• **Aim of the task**
Would you copy every line of the listing below that includes the word "update"?

• **Data records**
***
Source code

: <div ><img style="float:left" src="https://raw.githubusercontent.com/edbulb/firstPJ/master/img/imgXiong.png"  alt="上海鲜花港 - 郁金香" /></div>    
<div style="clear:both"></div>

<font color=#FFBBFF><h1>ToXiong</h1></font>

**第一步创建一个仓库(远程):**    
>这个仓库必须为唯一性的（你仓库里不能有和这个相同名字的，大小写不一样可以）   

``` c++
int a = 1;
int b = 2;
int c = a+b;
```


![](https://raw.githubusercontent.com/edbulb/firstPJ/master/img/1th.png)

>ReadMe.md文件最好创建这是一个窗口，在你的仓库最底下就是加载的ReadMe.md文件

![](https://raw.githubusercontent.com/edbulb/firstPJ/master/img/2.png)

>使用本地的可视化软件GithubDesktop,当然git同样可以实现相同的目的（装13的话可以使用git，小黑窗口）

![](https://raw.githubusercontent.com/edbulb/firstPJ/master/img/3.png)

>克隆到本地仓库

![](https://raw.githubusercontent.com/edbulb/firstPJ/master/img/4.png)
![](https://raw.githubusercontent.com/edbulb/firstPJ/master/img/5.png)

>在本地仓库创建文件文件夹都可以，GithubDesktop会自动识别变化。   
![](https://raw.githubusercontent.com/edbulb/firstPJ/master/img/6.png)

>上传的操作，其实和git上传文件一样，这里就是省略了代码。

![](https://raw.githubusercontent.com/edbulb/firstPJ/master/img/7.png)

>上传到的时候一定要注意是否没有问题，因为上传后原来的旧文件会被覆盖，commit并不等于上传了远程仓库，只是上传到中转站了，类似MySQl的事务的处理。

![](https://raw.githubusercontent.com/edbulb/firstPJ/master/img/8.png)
***
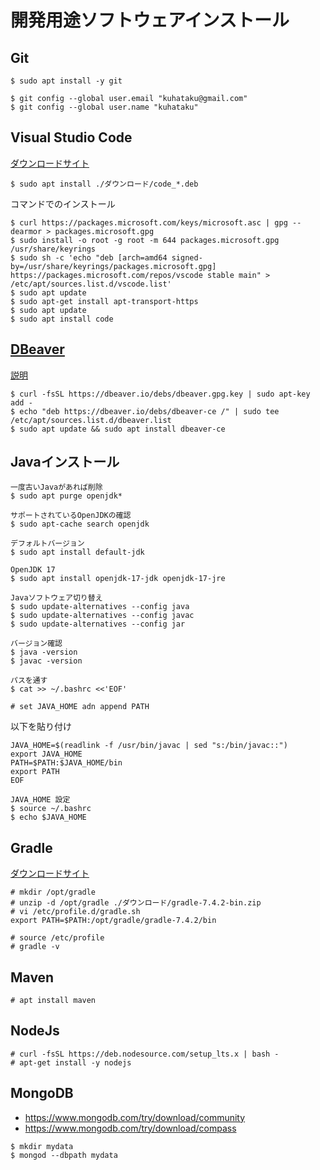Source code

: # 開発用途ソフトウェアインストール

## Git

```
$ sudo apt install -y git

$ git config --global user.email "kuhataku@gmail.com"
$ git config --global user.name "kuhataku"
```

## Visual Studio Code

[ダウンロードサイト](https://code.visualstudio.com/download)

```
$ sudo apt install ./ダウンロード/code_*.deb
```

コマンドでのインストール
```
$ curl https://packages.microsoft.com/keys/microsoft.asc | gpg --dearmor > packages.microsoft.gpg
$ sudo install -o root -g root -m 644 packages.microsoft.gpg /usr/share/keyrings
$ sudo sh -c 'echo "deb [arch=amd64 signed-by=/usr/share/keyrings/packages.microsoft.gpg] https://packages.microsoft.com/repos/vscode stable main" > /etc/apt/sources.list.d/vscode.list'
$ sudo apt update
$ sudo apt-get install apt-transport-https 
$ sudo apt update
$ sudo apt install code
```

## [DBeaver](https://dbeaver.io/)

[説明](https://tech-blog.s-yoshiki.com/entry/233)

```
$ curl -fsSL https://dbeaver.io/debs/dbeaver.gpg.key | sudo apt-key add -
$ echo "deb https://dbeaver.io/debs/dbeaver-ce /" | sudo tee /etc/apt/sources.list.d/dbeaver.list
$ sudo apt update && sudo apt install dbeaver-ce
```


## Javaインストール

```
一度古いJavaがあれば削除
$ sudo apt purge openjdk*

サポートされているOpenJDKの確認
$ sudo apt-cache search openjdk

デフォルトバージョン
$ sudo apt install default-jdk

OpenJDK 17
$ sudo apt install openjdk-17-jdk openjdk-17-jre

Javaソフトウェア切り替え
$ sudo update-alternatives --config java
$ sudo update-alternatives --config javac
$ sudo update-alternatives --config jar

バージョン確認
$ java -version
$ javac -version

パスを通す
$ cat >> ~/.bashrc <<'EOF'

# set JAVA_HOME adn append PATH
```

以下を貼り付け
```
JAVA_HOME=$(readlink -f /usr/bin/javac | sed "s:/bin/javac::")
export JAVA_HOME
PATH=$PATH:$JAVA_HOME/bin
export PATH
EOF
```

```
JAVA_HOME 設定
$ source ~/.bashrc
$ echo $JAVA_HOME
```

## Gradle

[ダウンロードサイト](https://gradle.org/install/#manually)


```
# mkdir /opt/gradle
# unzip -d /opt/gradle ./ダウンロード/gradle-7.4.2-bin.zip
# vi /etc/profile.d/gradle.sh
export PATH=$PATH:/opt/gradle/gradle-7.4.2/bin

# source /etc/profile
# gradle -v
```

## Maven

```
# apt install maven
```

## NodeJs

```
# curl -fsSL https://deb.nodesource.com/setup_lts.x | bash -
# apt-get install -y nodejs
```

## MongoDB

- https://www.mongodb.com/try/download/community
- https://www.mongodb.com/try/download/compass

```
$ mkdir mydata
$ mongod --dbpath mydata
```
***
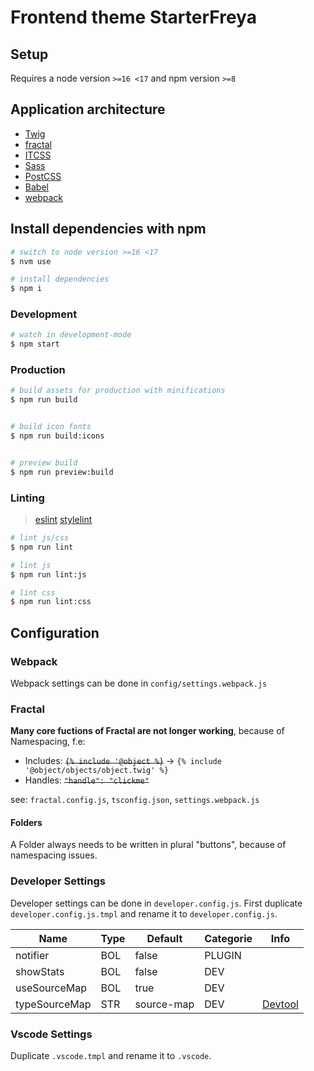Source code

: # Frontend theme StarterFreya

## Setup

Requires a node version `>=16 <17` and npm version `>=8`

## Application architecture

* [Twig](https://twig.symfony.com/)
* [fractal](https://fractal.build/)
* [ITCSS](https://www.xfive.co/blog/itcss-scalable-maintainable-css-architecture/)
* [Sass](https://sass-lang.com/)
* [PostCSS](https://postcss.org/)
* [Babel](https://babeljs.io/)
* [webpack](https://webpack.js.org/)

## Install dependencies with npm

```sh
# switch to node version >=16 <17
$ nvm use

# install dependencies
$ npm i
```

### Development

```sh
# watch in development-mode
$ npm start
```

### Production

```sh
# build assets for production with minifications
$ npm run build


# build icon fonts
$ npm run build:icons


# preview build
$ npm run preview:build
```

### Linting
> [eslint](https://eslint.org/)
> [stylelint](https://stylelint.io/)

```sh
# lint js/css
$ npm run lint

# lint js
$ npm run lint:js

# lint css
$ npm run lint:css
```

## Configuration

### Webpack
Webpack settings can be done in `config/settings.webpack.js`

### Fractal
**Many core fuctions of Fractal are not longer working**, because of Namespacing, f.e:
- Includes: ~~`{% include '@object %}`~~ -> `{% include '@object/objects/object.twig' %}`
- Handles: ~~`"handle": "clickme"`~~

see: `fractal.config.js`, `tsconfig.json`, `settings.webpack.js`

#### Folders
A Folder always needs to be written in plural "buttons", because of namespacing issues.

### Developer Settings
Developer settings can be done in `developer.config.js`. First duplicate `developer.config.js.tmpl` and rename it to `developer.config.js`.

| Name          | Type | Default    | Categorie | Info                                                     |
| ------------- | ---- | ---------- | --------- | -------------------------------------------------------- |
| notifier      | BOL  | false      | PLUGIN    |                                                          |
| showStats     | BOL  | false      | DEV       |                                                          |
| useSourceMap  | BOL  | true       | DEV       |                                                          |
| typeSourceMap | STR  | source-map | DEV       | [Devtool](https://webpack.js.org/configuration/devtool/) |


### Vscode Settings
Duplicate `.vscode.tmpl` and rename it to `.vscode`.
***
• **Answer box**
$ sudo apt update
$ sudo apt update
$ sudo apt update && sudo apt install dbeaver-ce
$ sudo update-alternatives --config java
$ sudo update-alternatives --config javac
$ sudo update-alternatives --config jar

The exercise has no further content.